8 de Março – A Mulher e a Resistência

Programa
O Movimento vai promover no dia 8 de Março um colóquio subordinado ao tema “A Mulher e a Resistência”. Vai decorrer na Biblioteca-Museu República e Resistência e desenvolver-se-á em duas partes, reservando para a noite uma sessão de convívio, a decorrer na Associação 25 de Abril:

Manhã – 10h:
Abertura por Nuno Teotónio Pereira, em representação do Movimento.
Contextualização histórica do período ditatorial do Estado Novo, por Irene Pimentel.
Comunicações de Vanessa Almeida sobre “As mulheres das casas clandestinas”;
e de Sónia Ferreira, sobre “Resistência feminina em Almada”
Apresentação das outras instituições promotoras do colóquio:
Sindicato dos Professores da Grande Lisboa
Associação 25 de Abril
UMAR – Manuela Tavares

Tarde – 14h30:
Projecção de um documentário sobre o papel das mulheres na resistência, no caso o estatuto das enfermeiras, centrado na figura da Isaura Borges Coelho, da autoria de Susana Sousa Dias.
Seguem-se depoimentos, em breves intervenções de 5 minutos, a partir do próprio auditório, com testemunhos do cárcere e da vida de resistência, das mulheres presas pela PIDE/DGS no período ditatorial do Estado Novo.
Para uma melhor articulação da sessão e evitar quebras de ritmo, ordenam-se os testemunhos em quatro grupos:
Clandestinas: Albertina Diogo; Domicília Correia da Costa; Ivone Dias Lourenço; Georgete Ferreira; Sofia Ferreira; Teresa Dias Coelho.
Resistência legal: Isaura Borges Coelho; Hortênsia Campos Lima; Isabel do Carmo; Helena Pato; Luísa Irene Dias Amado; Maria Eugénia Varela Gomes; Maria Purificação Araújo; Maria Jesus Barroso; Estela Piteira Santos.
Movimento estudantil: Gina Azevedo; Maria Emília Neves; Maria João Gerardo; Sara Amâncio.
Mulheres do Couço: Maria Custódia Chibante.

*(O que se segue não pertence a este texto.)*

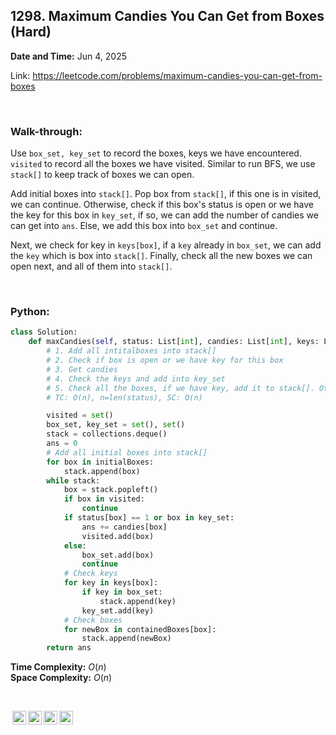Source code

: ## 1298. Maximum Candies You Can Get from Boxes (Hard)
**Date and Time:** Jun 4, 2025

Link: https://leetcode.com/problems/maximum-candies-you-can-get-from-boxes

<br>

### Walk-through: 
Use `box_set, key_set` to record the boxes, keys we have encountered. `visited` to record all the boxes we have visited. Similar to run BFS, we use `stack[]` to keep track of boxes we can open. 

Add initial boxes into `stack[]`. Pop box from `stack[]`, if this one is in visited, we can continue. Otherwise, check if this box's status is open or we have the key for this box in `key_set`, if so, we can add the number of candies we can get into `ans`. 
Else, we add this box into `box_set` and continue. 

Next, we check for key in `keys[box]`, if a `key` already in `box_set`, we can add the `key` which is box into `stack[]`. Finally, check all the new boxes we can open next, and all of them into `stack[]`.

<br>

### Python:
```python
class Solution:
    def maxCandies(self, status: List[int], candies: List[int], keys: List[List[int]], containedBoxes: List[List[int]], initialBoxes: List[int]) -> int:
        # 1. Add all intitalboxes into stack[]
        # 2. Check if box is open or we have key for this box
        # 3. Get candies
        # 4. Check the keys and add into key_set
        # 5. Check all the boxes, if we have key, add it to stack[]. Otherwise, add it to box_set()
        # TC: O(n), n=len(status), SC: O(n)

        visited = set()
        box_set, key_set = set(), set()
        stack = collections.deque()
        ans = 0
        # Add all initial boxes into stack[]
        for box in initialBoxes:
            stack.append(box)
        while stack:
            box = stack.popleft()
            if box in visited:
                continue
            if status[box] == 1 or box in key_set:
                ans += candies[box]
                visited.add(box)
            else:
                box_set.add(box)
                continue
            # Check keys
            for key in keys[box]:
                if key in box_set:
                    stack.append(key)
                key_set.add(key)
            # Check boxes
            for newBox in containedBoxes[box]:
                stack.append(newBox)
        return ans
```
**Time Complexity:** $O(n)$ <br>
**Space Complexity:** $O(n)$

<br>

<img style="height:22px!important;margin-left:3px;vertical-align:text-bottom;" src="https://mirrors.creativecommons.org/presskit/icons/cc.svg?ref=chooser-v1" alt="CC BY-NC-SA" title="CC BY-NC-SA"><img style="height:22px!important;margin-left:3px;vertical-align:text-bottom;" src="https://mirrors.creativecommons.org/presskit/icons/by.svg?ref=chooser-v1" alt="BY: credit must be given to the creator" title="BY: credit must be given to the creator"><img style="height:22px!important;margin-left:3px;vertical-align:text-bottom;" src="https://mirrors.creativecommons.org/presskit/icons/nc.svg?ref=chooser-v1" alt="NC: Only noncommercial uses of the work are permitted" title="NC: Only noncommercial uses of the work are permitted"><img style="height:22px!important;margin-left:3px;vertical-align:text-bottom;" src="https://mirrors.creativecommons.org/presskit/icons/sa.svg?ref=chooser-v1" alt="SA: Adaptations must be shared under the same terms" title="SA: Adaptations must be shared under the same terms">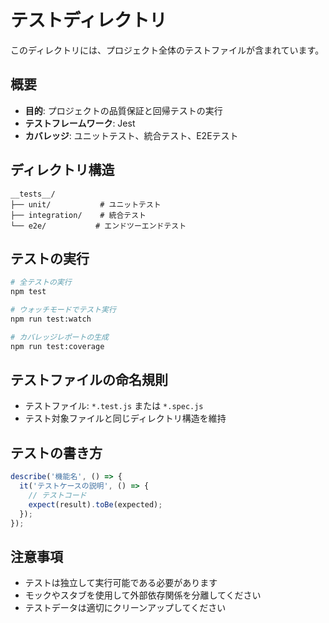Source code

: # テストディレクトリ

このディレクトリには、プロジェクト全体のテストファイルが含まれています。

## 概要

- **目的**: プロジェクトの品質保証と回帰テストの実行
- **テストフレームワーク**: Jest
- **カバレッジ**: ユニットテスト、統合テスト、E2Eテスト

## ディレクトリ構造

```
__tests__/
├── unit/           # ユニットテスト
├── integration/    # 統合テスト
└── e2e/           # エンドツーエンドテスト
```

## テストの実行

```bash
# 全テストの実行
npm test

# ウォッチモードでテスト実行
npm run test:watch

# カバレッジレポートの生成
npm run test:coverage
```

## テストファイルの命名規則

- テストファイル: `*.test.js` または `*.spec.js`
- テスト対象ファイルと同じディレクトリ構造を維持

## テストの書き方

```javascript
describe('機能名', () => {
  it('テストケースの説明', () => {
    // テストコード
    expect(result).toBe(expected);
  });
});
```

## 注意事項

- テストは独立して実行可能である必要があります
- モックやスタブを使用して外部依存関係を分離してください
- テストデータは適切にクリーンアップしてください
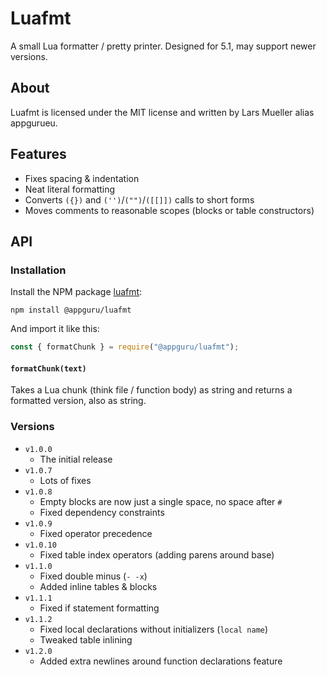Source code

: # Luafmt

A small Lua formatter / pretty printer. Designed for 5.1, may support newer versions.

## About

Luafmt is licensed under the MIT license and written by Lars Mueller alias appgurueu.

## Features

* Fixes spacing & indentation
* Neat literal formatting
* Converts `({})` and `('')`/`("")`/`([[]])` calls to short forms
* Moves comments to reasonable scopes (blocks or table constructors)

## API

### Installation

Install the NPM package [luafmt](https://npmjs.com/package/@appguru/luafmt):

```
npm install @appguru/luafmt
```

And import it like this:

```javascript
const { formatChunk } = require("@appguru/luafmt");
```

#### `formatChunk(text)`

Takes a Lua chunk (think file / function body) as string and returns a formatted version, also as string.

### Versions

* `v1.0.0`
  * The initial release
* `v1.0.7`
  * Lots of fixes
* `v1.0.8`
  * Empty blocks are now just a single space, no space after `#`
  * Fixed dependency constraints
* `v1.0.9`
  * Fixed operator precedence
* `v1.0.10`
  * Fixed table index operators (adding parens around base)
* `v1.1.0`
  * Fixed double minus (`- -x`)
  * Added inline tables & blocks
* `v1.1.1`
  * Fixed if statement formatting
* `v1.1.2`
  * Fixed local declarations without initializers (`local name`)
  * Tweaked table inlining
* `v1.2.0`
  * Added extra newlines around function declarations feature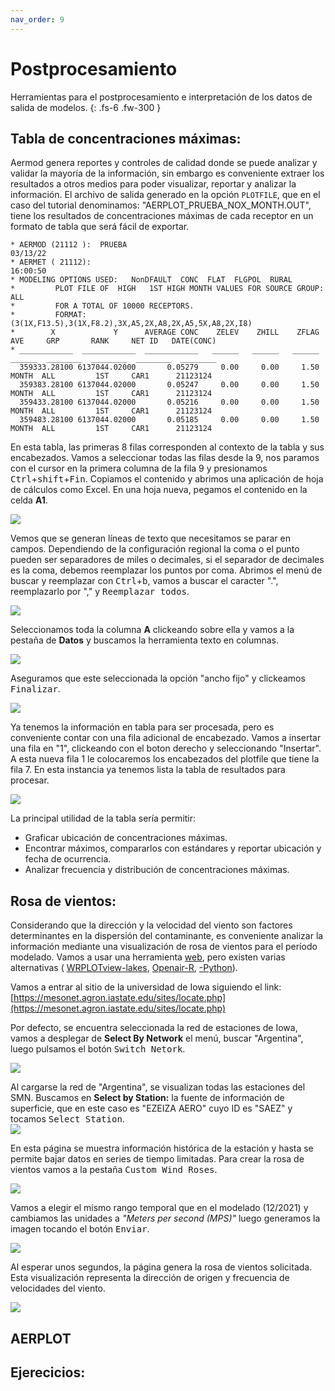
 ```yaml
---
nav_order: 9
---
```


# Postprocesamiento

Herramientas para el postprocesamiento e interpretación de los datos de salida de modelos.
{: .fs-6 .fw-300 }

## Tabla de concentraciones máximas:
Aermod genera reportes y controles de calidad donde se puede analizar y validar la mayoría de la información, sin embargo es conveniente extraer los resultados a otros medios para poder visualizar, reportar y analizar la información.
El archivo de salida generado en la opción ``PLOTFILE``, que en el caso del tutorial denominamos: "AERPLOT_PRUEBA_NOX_MONTH.OUT", tiene los resultados de concentraciones máximas de cada receptor en un formato de tabla que será fácil de exportar.


```
* AERMOD (21112 ):  PRUEBA                                                                  03/13/22
* AERMET ( 21112):                                                                          16:00:50
* MODELING OPTIONS USED:   NonDFAULT  CONC  FLAT  FLGPOL  RURAL
*         PLOT FILE OF  HIGH   1ST HIGH MONTH VALUES FOR SOURCE GROUP: ALL     
*         FOR A TOTAL OF 10000 RECEPTORS.
*         FORMAT: (3(1X,F13.5),3(1X,F8.2),3X,A5,2X,A8,2X,A5,5X,A8,2X,I8)                                                                                                                                                  
*        X             Y      AVERAGE CONC    ZELEV    ZHILL    ZFLAG    AVE     GRP       RANK     NET ID   DATE(CONC)
* ____________  ____________  ____________   ______   ______   ______  ______  ________  ________  ________  ________
  359333.28100 6137044.02000       0.05279     0.00     0.00     1.50   MONTH  ALL         1ST     CAR1      21123124
  359383.28100 6137044.02000       0.05247     0.00     0.00     1.50   MONTH  ALL         1ST     CAR1      21123124
  359433.28100 6137044.02000       0.05216     0.00     0.00     1.50   MONTH  ALL         1ST     CAR1      21123124
  359483.28100 6137044.02000       0.05185     0.00     0.00     1.50   MONTH  ALL         1ST     CAR1      21123124

```
En esta tabla, las primeras 8 filas corresponden al contexto de la tabla y sus encabezados. Vamos a seleccionar todas las filas desde la 9, nos paramos con el cursor en la primera columna de la fila 9 y presionamos <kbd>Ctrl</kbd>+<kbd>shift</kbd>+<kbd>Fin</kbd>. Copiamos el contenido y abrimos una aplicación de hoja de cálculos como Excel.
En una hoja nueva, pegamos el contenido en la celda **A1**.

![](/tut/imgs/Excel_1.png)

Vemos que se generan líneas de texto que necesitamos se parar en campos.
Dependiendo de la configuración regional la coma o el punto pueden ser separadores de miles o decimales, si el separador de decimales es la coma, debemos reemplazar los puntos por coma. Abrimos el menú de buscar y reemplazar con <kbd>Ctrl</kbd>+<kbd>b</kbd>, vamos a buscar el caracter ".", reemplazarlo por "," y <kbd>Reemplazar todos</kbd>.

![](/tut/imgs/Excel_2.png)

Seleccionamos toda la columna **A** clickeando sobre ella y vamos a la pestaña de **Datos** y buscamos la herramienta texto en columnas. 

![](/tut/imgs/Excel_3.png)

Aseguramos que este seleccionada la opción "ancho fijo" y clickeamos <kbd>Finalizar</kbd>.

![](/tut/imgs/Excel_4.png)

Ya tenemos la información en tabla para ser procesada, pero es conveniente contar con una fila adicional de encabezado. Vamos a insertar una fila en "1", clickeando con el boton derecho y seleccionando "Insertar".
A esta nueva fila 1 le colocaremos los encabezados del plotfile que tiene la fila 7. En esta instancia ya tenemos lista la tabla de resultados para procesar.

![](/tut/imgs/Excel_5.png)

La principal utilidad de la tabla sería permitir:
 
 - Graficar ubicación de concentraciones máximas.
 - Encontrar máximos, compararlos con estándares y reportar ubicación y fecha de ocurrencia.
-  Analizar frecuencia y distribución de concentraciones máximas.

## Rosa de vientos:

Considerando que la dirección y la velocidad del viento son factores determinantes en la dispersión del contaminante, es conveniente analizar la información mediante una visualización de rosa de vientos para el período modelado.
Vamos a usar una herramienta [web](https://mesonet.agron.iastate.edu/sites/locate.php), pero existen varias alternativas ( [WRPLOTview-lakes](https://www.weblakes.com/software/freeware/wrplot-view/), [Openair-R](https://www.rdocumentation.org/packages/openair/versions/2.8-6/topics/windRose), [-Python](https://github.com/python-windrose/windrose)).

Vamos a entrar al sitio de la universidad de Iowa siguiendo el link: [https://mesonet.agron.iastate.edu/sites/locate.php](https://mesonet.agron.iastate.edu/sites/locate.php)

Por defecto,  se encuentra seleccionada la red de estaciones de Iowa, vamos a desplegar de **Select By Network** el menú, buscar "Argentina", luego pulsamos el botón <kbd>Switch Netork</kbd>.

![](/tut/imgs/WRose_1.png)

Al cargarse la red de "Argentina", se visualizan todas las estaciones del SMN. Buscamos en **Select by Station:** la fuente de información de superficie, que en este caso es "EZEIZA AERO" cuyo ID es "SAEZ" y tocamos <kbd>Select Station</kbd>.  
![](/tut/imgs/WRose_2.png)

En esta página se muestra información histórica de la estación y hasta se permite bajar datos en series de tiempo limitadas. Para crear la rosa de vientos vamos a la pestaña <kbd>Custom Wind Roses</kbd>.

![](/tut/imgs/WRose_3.png)


Vamos a elegir el mismo rango temporal que en el modelado (12/2021) y cambiamos las unidades a *"Meters per second (MPS)"* luego generamos la imagen tocando el botón <kbd>Enviar</kbd>.

![](/tut/imgs/WRose_4.png)

Al esperar unos segundos, la página genera la rosa de vientos solicitada. Esta visualización representa la dirección de origen y frecuencia de velocidades del viento.   

![](/tut/imgs/WRose_5.png)

## AERPLOT


## Ejerecicios:



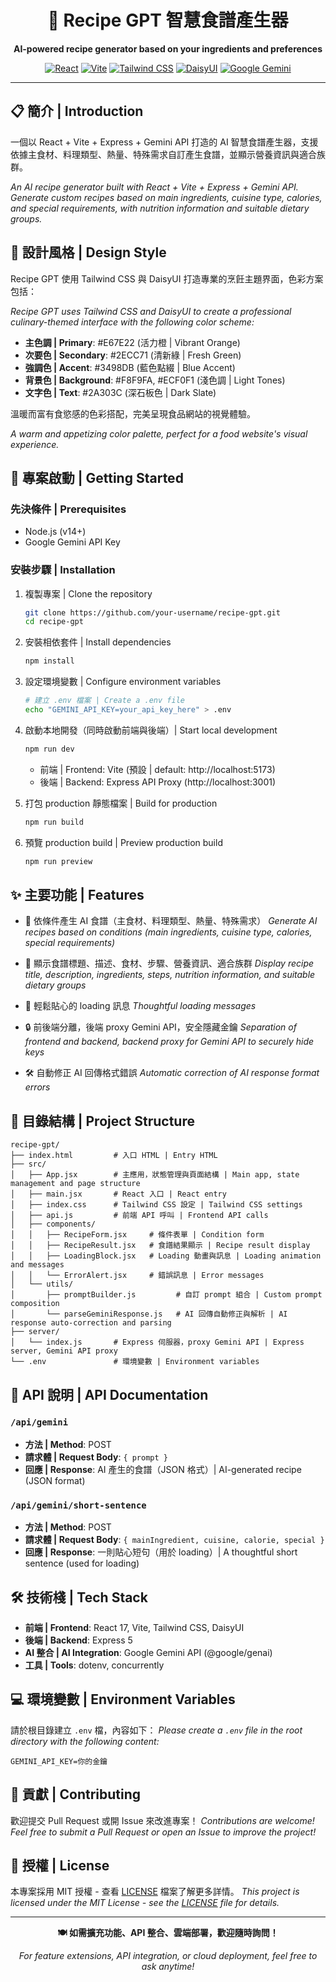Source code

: <div align="center">

# 🍲 Recipe GPT 智慧食譜產生器

**AI-powered recipe generator based on your ingredients and preferences**

[![React](https://img.shields.io/badge/React-17-blue)](https://reactjs.org/)
[![Vite](https://img.shields.io/badge/Vite-Latest-646CFF)](https://vitejs.dev/)
[![Tailwind CSS](https://img.shields.io/badge/Tailwind-CSS-38B2AC)](https://tailwindcss.com/)
[![DaisyUI](https://img.shields.io/badge/DaisyUI-2.0-5A0EF8)](https://daisyui.com/)
[![Google Gemini](https://img.shields.io/badge/Google-Gemini-4285F4)](https://ai.google.dev/)

</div>

---

## 📋 簡介 | Introduction

一個以 React + Vite + Express + Gemini API 打造的 AI 智慧食譜產生器，支援依據主食材、料理類型、熱量、特殊需求自訂產生食譜，並顯示營養資訊與適合族群。

*An AI recipe generator built with React + Vite + Express + Gemini API. Generate custom recipes based on main ingredients, cuisine type, calories, and special requirements, with nutrition information and suitable dietary groups.*

## 🎨 設計風格 | Design Style

Recipe GPT 使用 Tailwind CSS 與 DaisyUI 打造專業的烹飪主題界面，色彩方案包括：

*Recipe GPT uses Tailwind CSS and DaisyUI to create a professional culinary-themed interface with the following color scheme:*

- **主色調 | Primary**: #E67E22 (活力橙 | Vibrant Orange)
- **次要色 | Secondary**: #2ECC71 (清新綠 | Fresh Green)
- **強調色 | Accent**: #3498DB (藍色點綴 | Blue Accent)
- **背景色 | Background**: #F8F9FA, #ECF0F1 (淺色調 | Light Tones)
- **文字色 | Text**: #2A303C (深石板色 | Dark Slate)

溫暖而富有食慾感的色彩搭配，完美呈現食品網站的視覺體驗。

*A warm and appetizing color palette, perfect for a food website's visual experience.*

## 🚀 專案啟動 | Getting Started

### 先決條件 | Prerequisites
- Node.js (v14+)
- Google Gemini API Key

### 安裝步驟 | Installation

1. 複製專案 | Clone the repository
   ```sh
   git clone https://github.com/your-username/recipe-gpt.git
   cd recipe-gpt
   ```

2. 安裝相依套件 | Install dependencies
   ```sh
   npm install
   ```

3. 設定環境變數 | Configure environment variables
   ```sh
   # 建立 .env 檔案 | Create a .env file
   echo "GEMINI_API_KEY=your_api_key_here" > .env
   ```

4. 啟動本地開發（同時啟動前端與後端）| Start local development
   ```sh
   npm run dev
   ```
   - 前端 | Frontend: Vite (預設 | default: http://localhost:5173)
   - 後端 | Backend: Express API Proxy (http://localhost:3001)

5. 打包 production 靜態檔案 | Build for production
   ```sh
   npm run build
   ```

6. 預覽 production build | Preview production build
   ```sh
   npm run preview
   ```

## ✨ 主要功能 | Features

- 🍳 依條件產生 AI 食譜（主食材、料理類型、熱量、特殊需求）
  *Generate AI recipes based on conditions (main ingredients, cuisine type, calories, special requirements)*

- 📝 顯示食譜標題、描述、食材、步驟、營養資訊、適合族群
  *Display recipe title, description, ingredients, steps, nutrition information, and suitable dietary groups*

- 🔄 輕鬆貼心的 loading 訊息
  *Thoughtful loading messages*

- 🔒 前後端分離，後端 proxy Gemini API，安全隱藏金鑰
  *Separation of frontend and backend, backend proxy for Gemini API to securely hide keys*

- 🛠️ 自動修正 AI 回傳格式錯誤
  *Automatic correction of AI response format errors*

## 📁 目錄結構 | Project Structure

```
recipe-gpt/
├── index.html         # 入口 HTML | Entry HTML
├── src/
│   ├── App.jsx        # 主應用，狀態管理與頁面結構 | Main app, state management and page structure
│   ├── main.jsx       # React 入口 | React entry
│   ├── index.css      # Tailwind CSS 設定 | Tailwind CSS settings
│   ├── api.js         # 前端 API 呼叫 | Frontend API calls
│   ├── components/
│   │   ├── RecipeForm.jsx     # 條件表單 | Condition form
│   │   ├── RecipeResult.jsx   # 食譜結果顯示 | Recipe result display
│   │   ├── LoadingBlock.jsx   # Loading 動畫與訊息 | Loading animation and messages
│   │   └── ErrorAlert.jsx     # 錯誤訊息 | Error messages
│   └── utils/
│       ├── promptBuilder.js         # 自訂 prompt 組合 | Custom prompt composition
│       └── parseGeminiResponse.js   # AI 回傳自動修正與解析 | AI response auto-correction and parsing
├── server/
│   └── index.js       # Express 伺服器，proxy Gemini API | Express server, Gemini API proxy
└── .env               # 環境變數 | Environment variables
```

## 🔌 API 說明 | API Documentation

### `/api/gemini`
- **方法 | Method**: POST
- **請求體 | Request Body**: `{ prompt }`
- **回應 | Response**: AI 產生的食譜（JSON 格式）| AI-generated recipe (JSON format)

### `/api/gemini/short-sentence`
- **方法 | Method**: POST
- **請求體 | Request Body**: `{ mainIngredient, cuisine, calorie, special }`
- **回應 | Response**: 一則貼心短句（用於 loading）| A thoughtful short sentence (used for loading)

## 🛠️ 技術棧 | Tech Stack

- **前端 | Frontend**: React 17, Vite, Tailwind CSS, DaisyUI
- **後端 | Backend**: Express 5
- **AI 整合 | AI Integration**: Google Gemini API (@google/genai)
- **工具 | Tools**: dotenv, concurrently

## 💻 環境變數 | Environment Variables

請於根目錄建立 `.env` 檔，內容如下：
*Please create a `.env` file in the root directory with the following content:*

```
GEMINI_API_KEY=你的金鑰
```

## 🤝 貢獻 | Contributing

歡迎提交 Pull Request 或開 Issue 來改進專案！
*Contributions are welcome! Feel free to submit a Pull Request or open an Issue to improve the project!*

## 📝 授權 | License

本專案採用 MIT 授權 - 查看 [LICENSE](LICENSE) 檔案了解更多詳情。
*This project is licensed under the MIT License - see the [LICENSE](LICENSE) file for details.*

---

<div align="center">

**🍽️ 如需擴充功能、API 整合、雲端部署，歡迎隨時詢問！**

*For feature extensions, API integration, or cloud deployment, feel free to ask anytime!*

</div>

Encerramento das actividades do colóquio na Biblioteca-museu República e Resistência às 17h30

Reabertura das actividades às 19h, na Associação 25Abril

Inauguração da banca de livros alusiva ao tema, com apoio da Ler Devagar, e preparação da sala da A25A para o convívio da noite.

Noite:
Convívio com poesia, música e canções, no átrio da Associação 25 de Abril, com o Vítor Sarmento e companheiros do Erva de Cheiro, um jogo de jograis, a cargo da Maria Emília Neves.